## WHAT THE TASK REQUIRES
Make an exact copy of the records, leaving out the images.

## INPUT DATA
********
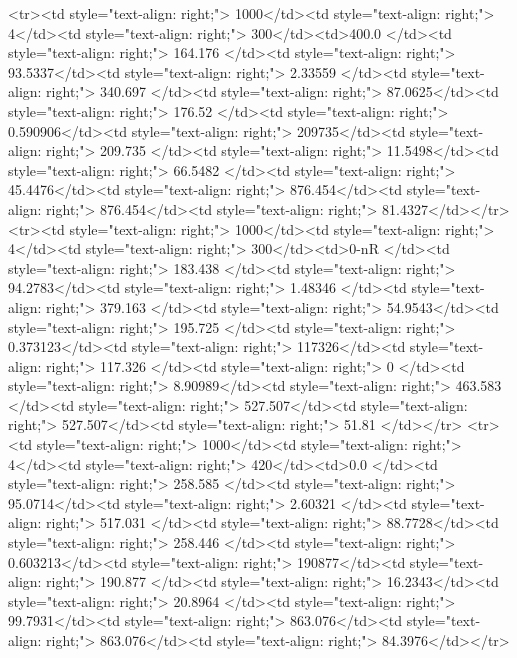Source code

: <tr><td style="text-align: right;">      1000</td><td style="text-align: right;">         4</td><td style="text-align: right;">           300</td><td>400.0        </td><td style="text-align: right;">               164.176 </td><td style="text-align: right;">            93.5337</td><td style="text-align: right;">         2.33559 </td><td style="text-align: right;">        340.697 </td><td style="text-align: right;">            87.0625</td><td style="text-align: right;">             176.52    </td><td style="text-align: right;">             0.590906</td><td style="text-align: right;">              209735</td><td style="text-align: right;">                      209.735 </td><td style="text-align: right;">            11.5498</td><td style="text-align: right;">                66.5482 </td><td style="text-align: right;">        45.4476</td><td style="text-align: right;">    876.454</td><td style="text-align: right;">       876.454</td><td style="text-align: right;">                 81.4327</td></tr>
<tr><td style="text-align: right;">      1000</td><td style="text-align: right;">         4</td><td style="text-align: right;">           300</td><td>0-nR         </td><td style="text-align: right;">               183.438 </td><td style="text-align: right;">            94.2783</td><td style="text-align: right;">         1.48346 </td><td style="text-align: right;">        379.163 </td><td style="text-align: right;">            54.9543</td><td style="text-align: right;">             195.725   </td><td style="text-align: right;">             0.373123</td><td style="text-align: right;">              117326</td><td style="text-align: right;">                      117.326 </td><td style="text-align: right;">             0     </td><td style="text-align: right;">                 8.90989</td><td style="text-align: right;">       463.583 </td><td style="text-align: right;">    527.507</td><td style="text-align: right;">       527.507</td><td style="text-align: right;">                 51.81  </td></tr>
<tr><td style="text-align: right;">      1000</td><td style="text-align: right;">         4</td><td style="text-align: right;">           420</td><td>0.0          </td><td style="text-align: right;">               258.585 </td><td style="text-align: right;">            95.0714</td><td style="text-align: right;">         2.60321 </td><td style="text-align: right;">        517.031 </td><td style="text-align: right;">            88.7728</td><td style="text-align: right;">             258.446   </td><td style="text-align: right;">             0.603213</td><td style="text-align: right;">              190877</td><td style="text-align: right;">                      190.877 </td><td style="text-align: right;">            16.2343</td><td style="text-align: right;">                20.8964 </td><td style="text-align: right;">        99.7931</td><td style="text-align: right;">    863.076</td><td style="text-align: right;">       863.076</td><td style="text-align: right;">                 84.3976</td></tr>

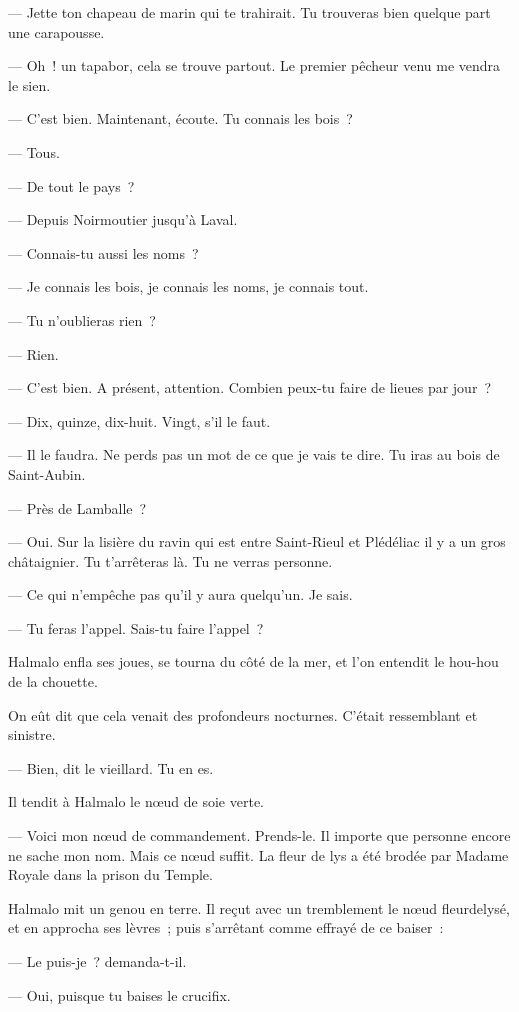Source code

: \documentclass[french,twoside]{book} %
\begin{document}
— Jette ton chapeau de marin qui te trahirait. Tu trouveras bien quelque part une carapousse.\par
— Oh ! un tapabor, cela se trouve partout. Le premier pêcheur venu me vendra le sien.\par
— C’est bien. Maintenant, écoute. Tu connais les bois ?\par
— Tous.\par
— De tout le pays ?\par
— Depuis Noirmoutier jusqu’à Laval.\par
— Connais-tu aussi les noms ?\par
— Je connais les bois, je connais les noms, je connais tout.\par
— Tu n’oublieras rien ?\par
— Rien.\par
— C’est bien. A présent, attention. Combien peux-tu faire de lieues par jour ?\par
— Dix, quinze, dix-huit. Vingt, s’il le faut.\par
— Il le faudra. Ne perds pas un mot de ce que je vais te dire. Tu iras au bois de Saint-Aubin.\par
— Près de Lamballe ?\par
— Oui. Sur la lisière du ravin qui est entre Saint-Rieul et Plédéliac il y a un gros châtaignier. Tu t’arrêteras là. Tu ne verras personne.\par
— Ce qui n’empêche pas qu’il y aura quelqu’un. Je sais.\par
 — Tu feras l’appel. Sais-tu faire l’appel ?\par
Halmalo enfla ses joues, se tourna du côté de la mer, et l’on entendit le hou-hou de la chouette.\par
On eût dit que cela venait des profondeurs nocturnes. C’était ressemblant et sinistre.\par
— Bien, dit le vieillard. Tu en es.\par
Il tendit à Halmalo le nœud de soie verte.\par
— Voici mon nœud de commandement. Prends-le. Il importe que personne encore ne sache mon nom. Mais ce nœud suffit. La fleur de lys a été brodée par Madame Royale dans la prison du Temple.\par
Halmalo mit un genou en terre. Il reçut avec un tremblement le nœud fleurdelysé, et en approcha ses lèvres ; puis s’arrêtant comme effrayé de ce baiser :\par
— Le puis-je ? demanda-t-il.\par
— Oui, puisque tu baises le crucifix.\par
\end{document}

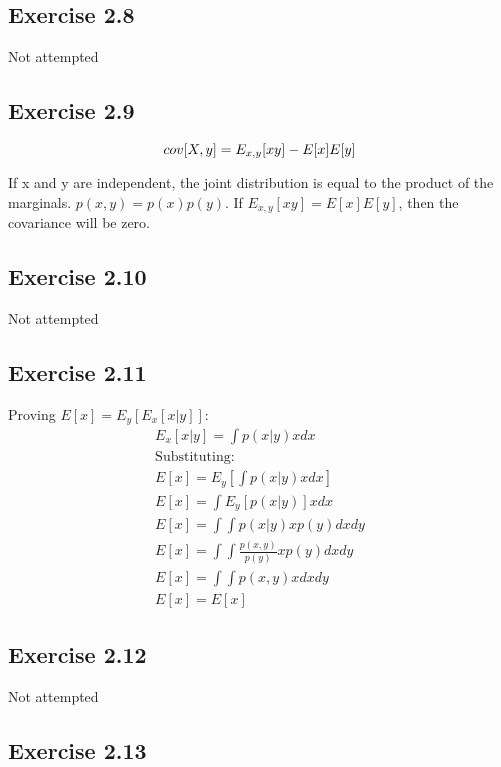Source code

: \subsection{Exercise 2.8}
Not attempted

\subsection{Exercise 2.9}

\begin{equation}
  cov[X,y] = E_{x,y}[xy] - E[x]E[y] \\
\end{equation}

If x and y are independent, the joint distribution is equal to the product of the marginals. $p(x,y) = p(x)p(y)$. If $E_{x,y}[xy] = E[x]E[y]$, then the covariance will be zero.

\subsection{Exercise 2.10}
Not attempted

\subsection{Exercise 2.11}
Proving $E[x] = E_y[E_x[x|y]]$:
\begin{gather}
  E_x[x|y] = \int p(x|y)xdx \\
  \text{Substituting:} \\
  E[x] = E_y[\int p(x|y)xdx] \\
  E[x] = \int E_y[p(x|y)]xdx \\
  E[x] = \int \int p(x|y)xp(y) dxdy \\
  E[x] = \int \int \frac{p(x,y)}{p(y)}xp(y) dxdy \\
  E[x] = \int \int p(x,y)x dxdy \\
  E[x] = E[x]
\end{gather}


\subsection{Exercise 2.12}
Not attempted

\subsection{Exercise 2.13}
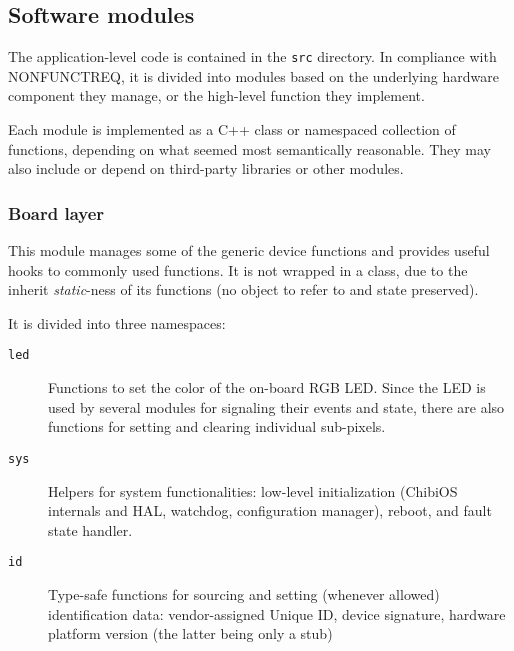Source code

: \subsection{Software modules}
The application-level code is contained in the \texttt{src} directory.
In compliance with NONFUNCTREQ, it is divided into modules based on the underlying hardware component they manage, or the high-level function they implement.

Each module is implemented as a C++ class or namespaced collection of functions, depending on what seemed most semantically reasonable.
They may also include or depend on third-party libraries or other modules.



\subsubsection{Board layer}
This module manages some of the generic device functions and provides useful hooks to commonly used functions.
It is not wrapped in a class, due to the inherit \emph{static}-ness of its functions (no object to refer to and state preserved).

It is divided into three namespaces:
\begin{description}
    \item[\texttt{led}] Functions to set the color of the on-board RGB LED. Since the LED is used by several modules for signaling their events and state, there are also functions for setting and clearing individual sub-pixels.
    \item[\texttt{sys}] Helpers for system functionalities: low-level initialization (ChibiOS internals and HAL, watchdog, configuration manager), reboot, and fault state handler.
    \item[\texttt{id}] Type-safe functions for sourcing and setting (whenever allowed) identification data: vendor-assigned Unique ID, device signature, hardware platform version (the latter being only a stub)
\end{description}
********
## ANSWER TO THE EXERCISE
Source code

: <tr><td style="text-align: right;">      1000</td><td style="text-align: right;">         4</td><td style="text-align: right;">           300</td><td>400.0        </td><td style="text-align: right;">               164.176 </td><td style="text-align: right;">            93.5337</td><td style="text-align: right;">         2.33559 </td><td style="text-align: right;">        340.697 </td><td style="text-align: right;">            87.0625</td><td style="text-align: right;">             176.52    </td><td style="text-align: right;">             0.590906</td><td style="text-align: right;">              209735</td><td style="text-align: right;">                      209.735 </td><td style="text-align: right;">            11.5498</td><td style="text-align: right;">                66.5482 </td><td style="text-align: right;">        45.4476</td><td style="text-align: right;">    876.454</td><td style="text-align: right;">       876.454</td><td style="text-align: right;">                 81.4327</td></tr>
<tr><td style="text-align: right;">      1000</td><td style="text-align: right;">         4</td><td style="text-align: right;">           300</td><td>0-nR         </td><td style="text-align: right;">               183.438 </td><td style="text-align: right;">            94.2783</td><td style="text-align: right;">         1.48346 </td><td style="text-align: right;">        379.163 </td><td style="text-align: right;">            54.9543</td><td style="text-align: right;">             195.725   </td><td style="text-align: right;">             0.373123</td><td style="text-align: right;">              117326</td><td style="text-align: right;">                      117.326 </td><td style="text-align: right;">             0     </td><td style="text-align: right;">                 8.90989</td><td style="text-align: right;">       463.583 </td><td style="text-align: right;">    527.507</td><td style="text-align: right;">       527.507</td><td style="text-align: right;">                 51.81  </td></tr>
<tr><td style="text-align: right;">      1000</td><td style="text-align: right;">         4</td><td style="text-align: right;">           420</td><td>0.0          </td><td style="text-align: right;">               258.585 </td><td style="text-align: right;">            95.0714</td><td style="text-align: right;">         2.60321 </td><td style="text-align: right;">        517.031 </td><td style="text-align: right;">            88.7728</td><td style="text-align: right;">             258.446   </td><td style="text-align: right;">             0.603213</td><td style="text-align: right;">              190877</td><td style="text-align: right;">                      190.877 </td><td style="text-align: right;">            16.2343</td><td style="text-align: right;">                20.8964 </td><td style="text-align: right;">        99.7931</td><td style="text-align: right;">    863.076</td><td style="text-align: right;">       863.076</td><td style="text-align: right;">                 84.3976</td></tr>

Source code

: \documentclass[french,twoside]{book} %
\begin{document}
— Jette ton chapeau de marin qui te trahirait. Tu trouveras bien quelque part une carapousse.\par
— Oh ! un tapabor, cela se trouve partout. Le premier pêcheur venu me vendra le sien.\par
— C’est bien. Maintenant, écoute. Tu connais les bois ?\par
— Tous.\par
— De tout le pays ?\par
— Depuis Noirmoutier jusqu’à Laval.\par
— Connais-tu aussi les noms ?\par
— Je connais les bois, je connais les noms, je connais tout.\par
— Tu n’oublieras rien ?\par
— Rien.\par
— C’est bien. A présent, attention. Combien peux-tu faire de lieues par jour ?\par
— Dix, quinze, dix-huit. Vingt, s’il le faut.\par
— Il le faudra. Ne perds pas un mot de ce que je vais te dire. Tu iras au bois de Saint-Aubin.\par
— Près de Lamballe ?\par
— Oui. Sur la lisière du ravin qui est entre Saint-Rieul et Plédéliac il y a un gros châtaignier. Tu t’arrêteras là. Tu ne verras personne.\par
— Ce qui n’empêche pas qu’il y aura quelqu’un. Je sais.\par
 — Tu feras l’appel. Sais-tu faire l’appel ?\par
Halmalo enfla ses joues, se tourna du côté de la mer, et l’on entendit le hou-hou de la chouette.\par
On eût dit que cela venait des profondeurs nocturnes. C’était ressemblant et sinistre.\par
— Bien, dit le vieillard. Tu en es.\par
Il tendit à Halmalo le nœud de soie verte.\par
— Voici mon nœud de commandement. Prends-le. Il importe que personne encore ne sache mon nom. Mais ce nœud suffit. La fleur de lys a été brodée par Madame Royale dans la prison du Temple.\par
Halmalo mit un genou en terre. Il reçut avec un tremblement le nœud fleurdelysé, et en approcha ses lèvres ; puis s’arrêtant comme effrayé de ce baiser :\par
— Le puis-je ? demanda-t-il.\par
— Oui, puisque tu baises le crucifix.\par
\end{document}

Source code

: \subsection{Exercise 2.8}
Not attempted

\subsection{Exercise 2.9}

\begin{equation}
  cov[X,y] = E_{x,y}[xy] - E[x]E[y] \\
\end{equation}

If x and y are independent, the joint distribution is equal to the product of the marginals. $p(x,y) = p(x)p(y)$. If $E_{x,y}[xy] = E[x]E[y]$, then the covariance will be zero.

\subsection{Exercise 2.10}
Not attempted

\subsection{Exercise 2.11}
Proving $E[x] = E_y[E_x[x|y]]$:
\begin{gather}
  E_x[x|y] = \int p(x|y)xdx \\
  \text{Substituting:} \\
  E[x] = E_y[\int p(x|y)xdx] \\
  E[x] = \int E_y[p(x|y)]xdx \\
  E[x] = \int \int p(x|y)xp(y) dxdy \\
  E[x] = \int \int \frac{p(x,y)}{p(y)}xp(y) dxdy \\
  E[x] = \int \int p(x,y)x dxdy \\
  E[x] = E[x]
\end{gather}


\subsection{Exercise 2.12}
Not attempted

\subsection{Exercise 2.13}
Source code

: \subsection{Software modules}
The application-level code is contained in the \texttt{src} directory.
In compliance with NONFUNCTREQ, it is divided into modules based on the underlying hardware component they manage, or the high-level function they implement.

Each module is implemented as a C++ class or namespaced collection of functions, depending on what seemed most semantically reasonable.
They may also include or depend on third-party libraries or other modules.



\subsubsection{Board layer}
This module manages some of the generic device functions and provides useful hooks to commonly used functions.
It is not wrapped in a class, due to the inherit \emph{static}-ness of its functions (no object to refer to and state preserved).

It is divided into three namespaces:
\begin{description}
    \item[\texttt{led}] Functions to set the color of the on-board RGB LED. Since the LED is used by several modules for signaling their events and state, there are also functions for setting and clearing individual sub-pixels.
    \item[\texttt{sys}] Helpers for system functionalities: low-level initialization (ChibiOS internals and HAL, watchdog, configuration manager), reboot, and fault state handler.
    \item[\texttt{id}] Type-safe functions for sourcing and setting (whenever allowed) identification data: vendor-assigned Unique ID, device signature, hardware platform version (the latter being only a stub)
\end{description}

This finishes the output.